The announcement has garnered a considerable amount of criticism from Ethereum (ETH) fans, given the longstanding rivalry with the Bitcoin (BTC) “maximalists.” Non-fungible tokens are traditionally associated with Ethereum and other smart contract blockchains, and received constant criticism from Bitcoin community members as part of that association.
Benjamin DiFrancesco, an Ethereum contributor and founder of Scopelift, tweeted that this is part of a narrative shift:
“Narrative shift alert: we’re going from ‘things like NFTs are dumb and useless’ to ‘Bitcoin can do things like NFTs.”

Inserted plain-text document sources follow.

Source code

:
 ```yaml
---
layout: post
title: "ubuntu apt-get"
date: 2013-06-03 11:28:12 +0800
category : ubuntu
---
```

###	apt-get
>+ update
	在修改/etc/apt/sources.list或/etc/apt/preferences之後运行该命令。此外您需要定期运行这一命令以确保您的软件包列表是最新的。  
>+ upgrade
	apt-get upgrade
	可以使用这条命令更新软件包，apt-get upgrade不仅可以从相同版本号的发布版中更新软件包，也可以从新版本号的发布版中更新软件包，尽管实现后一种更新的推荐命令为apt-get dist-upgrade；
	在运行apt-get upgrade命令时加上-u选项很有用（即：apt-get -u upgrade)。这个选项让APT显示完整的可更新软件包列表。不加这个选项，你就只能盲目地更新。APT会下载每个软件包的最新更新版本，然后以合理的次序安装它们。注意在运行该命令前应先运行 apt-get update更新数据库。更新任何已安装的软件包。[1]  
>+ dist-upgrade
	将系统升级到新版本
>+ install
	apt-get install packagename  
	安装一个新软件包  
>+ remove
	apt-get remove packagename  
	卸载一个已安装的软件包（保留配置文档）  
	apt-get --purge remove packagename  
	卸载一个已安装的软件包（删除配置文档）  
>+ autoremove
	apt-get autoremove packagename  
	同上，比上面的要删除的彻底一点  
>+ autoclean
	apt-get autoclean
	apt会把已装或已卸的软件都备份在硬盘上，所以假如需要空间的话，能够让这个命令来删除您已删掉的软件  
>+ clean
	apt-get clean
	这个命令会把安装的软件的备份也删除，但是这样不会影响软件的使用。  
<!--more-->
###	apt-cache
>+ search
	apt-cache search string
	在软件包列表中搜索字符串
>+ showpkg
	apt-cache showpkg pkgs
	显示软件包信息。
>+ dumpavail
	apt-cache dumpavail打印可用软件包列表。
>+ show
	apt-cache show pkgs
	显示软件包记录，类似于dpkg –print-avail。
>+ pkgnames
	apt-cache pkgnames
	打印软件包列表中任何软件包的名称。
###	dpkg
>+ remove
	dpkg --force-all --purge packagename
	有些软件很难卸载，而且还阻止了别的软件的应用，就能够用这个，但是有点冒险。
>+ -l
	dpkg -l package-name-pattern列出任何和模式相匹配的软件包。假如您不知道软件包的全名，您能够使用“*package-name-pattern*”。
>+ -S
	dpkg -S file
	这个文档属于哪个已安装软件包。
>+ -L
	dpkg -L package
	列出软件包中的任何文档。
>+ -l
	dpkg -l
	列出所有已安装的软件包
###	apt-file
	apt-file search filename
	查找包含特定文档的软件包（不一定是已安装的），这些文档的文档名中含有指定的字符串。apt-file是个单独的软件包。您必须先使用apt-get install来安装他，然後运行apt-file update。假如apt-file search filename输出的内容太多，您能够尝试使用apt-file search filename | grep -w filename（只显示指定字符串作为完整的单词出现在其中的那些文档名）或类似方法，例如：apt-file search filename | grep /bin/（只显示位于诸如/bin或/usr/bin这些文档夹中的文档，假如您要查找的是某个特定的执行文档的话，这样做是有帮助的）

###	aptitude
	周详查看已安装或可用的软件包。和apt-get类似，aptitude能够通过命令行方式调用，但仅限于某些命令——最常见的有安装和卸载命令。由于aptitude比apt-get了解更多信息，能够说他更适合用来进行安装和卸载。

Not all Bitcoin community members welcomed the Liquid NFTs, with notable Ethereum critic Udi Wertheimer commenting that “nobody wants NFTs.”
What is Liquid?
Lightnite’s sales pitch mentions gamers earning Bitcoin while playing the game, while Marty Bent, host of Bitcoin podcast “Tales from the Crypt,” praised the NFT initiative in a newsletter post, saying:
“Bitcoin can support use cases that many altcoin scammers have tried to say it cannot.”

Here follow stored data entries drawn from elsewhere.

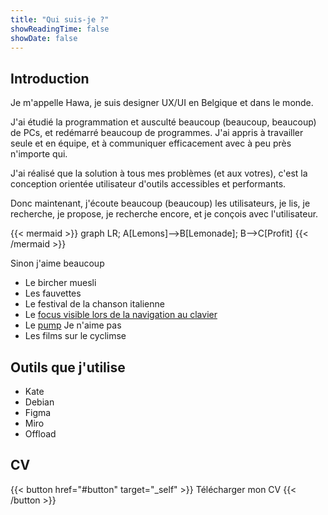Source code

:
 ```yaml
---
title: "Qui suis-je ?"
showReadingTime: false
showDate: false
---
```

## Introduction

Je m'appelle Hawa, je suis designer UX/UI en Belgique et dans le monde.

J'ai étudié la programmation et ausculté beaucoup (beaucoup, beaucoup) de PCs, et redémarré beaucoup de programmes.
J'ai appris à travailler seule et en équipe, et à communiquer efficacement avec à peu près n'importe qui.


J'ai réalisé que la solution à tous mes problèmes (et aux votres), c'est la conception orientée utilisateur d'outils accessibles et performants. 

Donc maintenant, j'écoute beaucoup (beaucoup) les utilisateurs, je lis, je recherche, je propose, je recherche encore, et je conçois avec l'utilisateur.

{{< mermaid >}}
graph LR;
A[Lemons]-->B[Lemonade];
B-->C[Profit]
{{< /mermaid >}}

Sinon j'aime beaucoup 
- Le bircher muesli
- Les fauvettes
- Le festival de la chanson italienne
- Le [focus visible lors de la navigation au clavier](#)
- Le [pump]()
Je n'aime pas
- Les films sur le cyclimse

## Outils que j'utilise

- Kate
- Debian
- Figma
- Miro
- Offload

## CV

{{< button href="#button" target="_self" >}}
Télécharger mon CV
{{< /button >}}



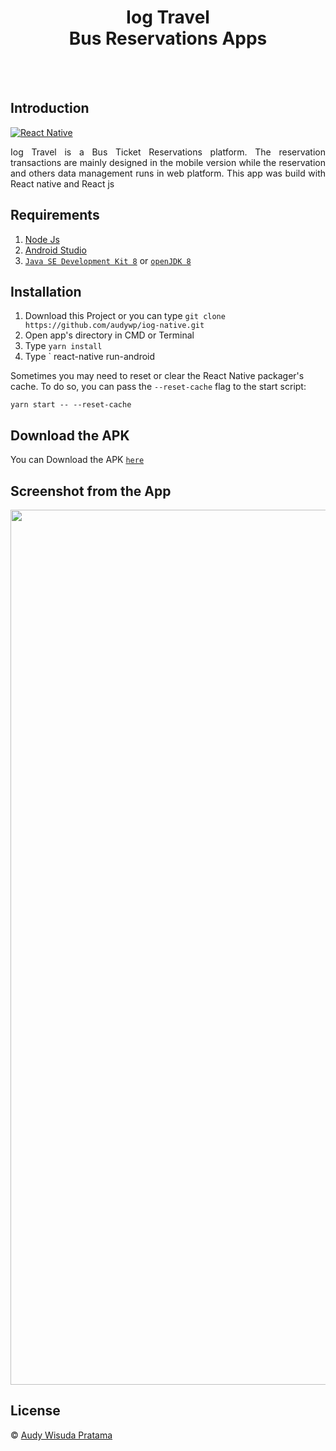 <h1 align='center'> Iog Travel <br>Bus Reservations Apps</h1>

<br>
<br>

## Introduction

[![React Native](https://img.shields.io/badge/react%20native-v0.60.5-blue)](https://facebook.github.io/react-native/)

<p align='justify'>Iog Travel is a Bus Ticket Reservations platform. The reservation transactions are mainly designed in the mobile version while the reservation and others data management runs in web platform. This app was build with React native and React js

</p>

## Requirements

1. <a href="https://nodejs.org/en/download/">Node Js</a>
2. <a href="https://developer.android.com/studio">Android Studio<a/>
3. <a href="https://www.oracle.com/java/technologies/javase-jdk8-downloads.html">`Java SE Development Kit 8`<a/> or <a href="https://openjdk.java.net/install/">`openJDK 8`<a/>


## Installation

1. Download this Project or you can type `git clone https://github.com/audywp/iog-native.git`
2. Open app's directory in CMD or Terminal
3. Type `yarn install`
4. Type ` react-native run-android

Sometimes you may need to reset or clear the React Native packager's cache. To do so, you can pass the `--reset-cache` flag to the start script:

```
yarn start -- --reset-cache
```

## Download the APK

You can Download the APK [`here`](https://drive.google.com/file/d/1-fKxA6y4EqH1Z30mHKmGYVLhhH45268d/view)

## Screenshot from the App

<p align='center'>
    <img width="1400" src='https://user-images.githubusercontent.com/56215780/81821744-6d35e580-955c-11ea-9c06-7bacb7d80cbf.png' />
</p>

## License

© [Audy Wisuda Pratama](https://github.com/audywp/ ' audywp ')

But Liquid is not Bitcoin. It is a sidechain that uses BTC through a trustful bridge maintained by the Liquid federation, which mostly includes exchanges. While it is based on the Bitcoin codebase, it goes beyond it at the same time, adding faster finality, tokenized assets and confidential transactions on-chain.
That comes at the price of decentralization. The blockchain is entirely validated by the federation, which itself decides who can become part of it. It holds custody of the BTC used for the Liquid bridge, and Blockstream maintains multisig recovery keys for emergency situations.
This is in contrast with some other sidechain implementations like RSK. Despite having a similar federated bridge, it still piggybacks from Bitcoin’s decentralized security model.
Ethereum itself can also be considered a Bitcoin sidechain with the introduction of wrapped BTC tokens.
A sidechain for traders
Neil Woodfine, Blockstream’s director of marketing, told Cointelegraph that Liquid attempts to be an improvement over the status quo. The industry of Bitcoin exchanges is “extremely centralized at the moment,” he said, and trusting a federation of them instead of any single exchange is preferred. He added:
“[Regarding] the question of whether it's as decentralized as Bitcoin — it isn't, for sure. But does it need to be for this particular application? Is it already improving on the old system? I think it is in that regard.”
Liquid is designed to remove the burden of inter-exchange transactions from the Bitcoin network, which are “perhaps even the majority” of its activity, Woodfine said, adding that a dynamic federation is also planned soon.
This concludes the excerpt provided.